2.3.3 Measures of reconstructed phase space

As EWMs, for the calculation of which requires the reconstruction of the phase space of the dynamical system, we used the correlation dimension of the phase space, $D_c$, and the largest Lyapunov exponent, $\lambda$. The dimension of $D_c$ is an estimate of the fractal dimension of the reconstructed attractor of the dynamical system, which increases as the system approaches $t_c$ (e.g., see the paper [36]). The exponent $\lambda$, being a measure of the chaotic nature of the dynamical system, increases, taking positive values, as the system approaches $t_c$ (e.g., see the paper [40]).

We used the Takens theorem (see the paper [41]) to reconstruct the phase space of the stock volume series, $P=\left(P_1,P_2,\dots ,P_M\right)\in R^M$, over the stock volume series from a sliding window of width $w_0$, $V=\left(v_1,v_2,\dots ,v_{w_0}\right)$. The phase space $P$ was reconstructed from the series $V$, using as missing coordinates the $l$-th state vector, $P_l$, the series $V$, taken with some lag $\tau$:

$P_l=\left(v_l,v_{l+\tau },\dots ,v_{l+\left(M-1\right)\tau }\right),(2)$

where $\tau$ is the time delay, $M$ is the embedding dimension, $l=1,2,\dots ,w_0-\left(M-1\right)\tau$. Takens’ theorem does not answer the question of how to calculate the value $\tau$ and $M$.

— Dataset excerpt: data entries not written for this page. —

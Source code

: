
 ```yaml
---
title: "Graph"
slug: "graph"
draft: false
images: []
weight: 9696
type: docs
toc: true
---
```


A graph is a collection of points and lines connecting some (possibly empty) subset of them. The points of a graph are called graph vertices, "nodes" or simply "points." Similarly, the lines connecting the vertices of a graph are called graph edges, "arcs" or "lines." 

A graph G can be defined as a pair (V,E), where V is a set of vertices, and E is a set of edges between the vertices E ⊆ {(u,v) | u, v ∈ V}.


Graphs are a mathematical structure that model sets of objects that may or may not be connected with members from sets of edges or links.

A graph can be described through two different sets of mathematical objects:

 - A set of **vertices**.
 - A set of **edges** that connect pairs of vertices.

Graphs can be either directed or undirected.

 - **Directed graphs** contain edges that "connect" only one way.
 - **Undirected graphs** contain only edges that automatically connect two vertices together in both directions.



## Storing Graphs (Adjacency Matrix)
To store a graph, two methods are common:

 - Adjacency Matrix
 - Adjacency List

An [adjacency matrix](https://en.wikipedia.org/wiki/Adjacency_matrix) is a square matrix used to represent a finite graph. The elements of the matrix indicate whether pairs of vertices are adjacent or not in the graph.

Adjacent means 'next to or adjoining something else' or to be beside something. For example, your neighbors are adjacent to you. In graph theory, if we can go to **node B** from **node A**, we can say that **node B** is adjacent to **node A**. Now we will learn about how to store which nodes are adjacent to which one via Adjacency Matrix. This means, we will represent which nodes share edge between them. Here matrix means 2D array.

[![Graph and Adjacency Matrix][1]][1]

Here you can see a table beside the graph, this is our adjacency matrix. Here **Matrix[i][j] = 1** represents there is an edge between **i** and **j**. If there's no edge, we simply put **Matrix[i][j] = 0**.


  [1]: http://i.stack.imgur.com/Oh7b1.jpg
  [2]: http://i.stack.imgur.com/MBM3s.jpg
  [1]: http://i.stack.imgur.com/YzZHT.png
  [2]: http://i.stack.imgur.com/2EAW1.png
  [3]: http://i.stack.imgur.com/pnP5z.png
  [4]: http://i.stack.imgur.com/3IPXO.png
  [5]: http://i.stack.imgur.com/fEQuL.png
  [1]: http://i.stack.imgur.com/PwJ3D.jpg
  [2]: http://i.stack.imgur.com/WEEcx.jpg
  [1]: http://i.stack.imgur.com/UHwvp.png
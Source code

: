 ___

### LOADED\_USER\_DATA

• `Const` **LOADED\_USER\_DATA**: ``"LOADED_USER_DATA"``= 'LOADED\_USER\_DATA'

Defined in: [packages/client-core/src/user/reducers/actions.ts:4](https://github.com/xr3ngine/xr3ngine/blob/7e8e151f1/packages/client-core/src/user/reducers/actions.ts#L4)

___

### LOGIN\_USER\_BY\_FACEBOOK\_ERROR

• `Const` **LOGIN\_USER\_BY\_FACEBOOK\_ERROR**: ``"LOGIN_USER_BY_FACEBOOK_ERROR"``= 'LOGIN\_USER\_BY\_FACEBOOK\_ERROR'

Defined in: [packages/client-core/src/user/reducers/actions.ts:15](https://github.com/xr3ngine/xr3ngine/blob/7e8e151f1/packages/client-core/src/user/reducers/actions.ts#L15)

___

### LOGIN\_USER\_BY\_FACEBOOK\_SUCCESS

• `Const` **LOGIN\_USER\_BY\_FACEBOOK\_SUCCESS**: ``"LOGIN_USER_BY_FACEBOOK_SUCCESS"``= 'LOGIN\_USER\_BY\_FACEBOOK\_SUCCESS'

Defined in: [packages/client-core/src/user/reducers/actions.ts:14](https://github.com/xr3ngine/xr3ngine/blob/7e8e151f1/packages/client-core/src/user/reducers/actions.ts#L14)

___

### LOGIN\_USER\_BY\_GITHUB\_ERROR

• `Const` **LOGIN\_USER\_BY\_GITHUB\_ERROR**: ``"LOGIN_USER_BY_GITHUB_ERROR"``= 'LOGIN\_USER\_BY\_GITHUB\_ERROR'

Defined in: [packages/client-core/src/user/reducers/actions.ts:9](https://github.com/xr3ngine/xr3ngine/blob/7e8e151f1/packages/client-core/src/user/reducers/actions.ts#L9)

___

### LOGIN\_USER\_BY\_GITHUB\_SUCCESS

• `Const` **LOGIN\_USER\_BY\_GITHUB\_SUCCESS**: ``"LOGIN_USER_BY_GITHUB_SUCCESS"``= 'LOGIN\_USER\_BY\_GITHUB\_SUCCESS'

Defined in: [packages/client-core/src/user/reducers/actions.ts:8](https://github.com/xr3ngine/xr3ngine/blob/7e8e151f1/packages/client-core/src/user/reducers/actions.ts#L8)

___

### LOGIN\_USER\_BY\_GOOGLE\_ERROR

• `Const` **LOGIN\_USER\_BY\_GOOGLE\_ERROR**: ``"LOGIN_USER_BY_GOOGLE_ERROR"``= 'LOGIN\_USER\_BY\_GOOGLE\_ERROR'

The time $\tau$ for the Equation 2 was chosen so that the correlation between $v_l$ and $v_{l+\tau }$ was minimal. The delay $\tau$ was chosen equal to the time of the first zero crossing of the autocorrelation function ${\left(w_0-\tau \right)}^{-1}{\sum }_{k=1}^{w_0-\tau }\left(v_k-〈v〉\right)\left({\begin{array}{c}v\end{array}}_{k+\tau }-〈v〉\right)$ (e.g., see the paper [42]).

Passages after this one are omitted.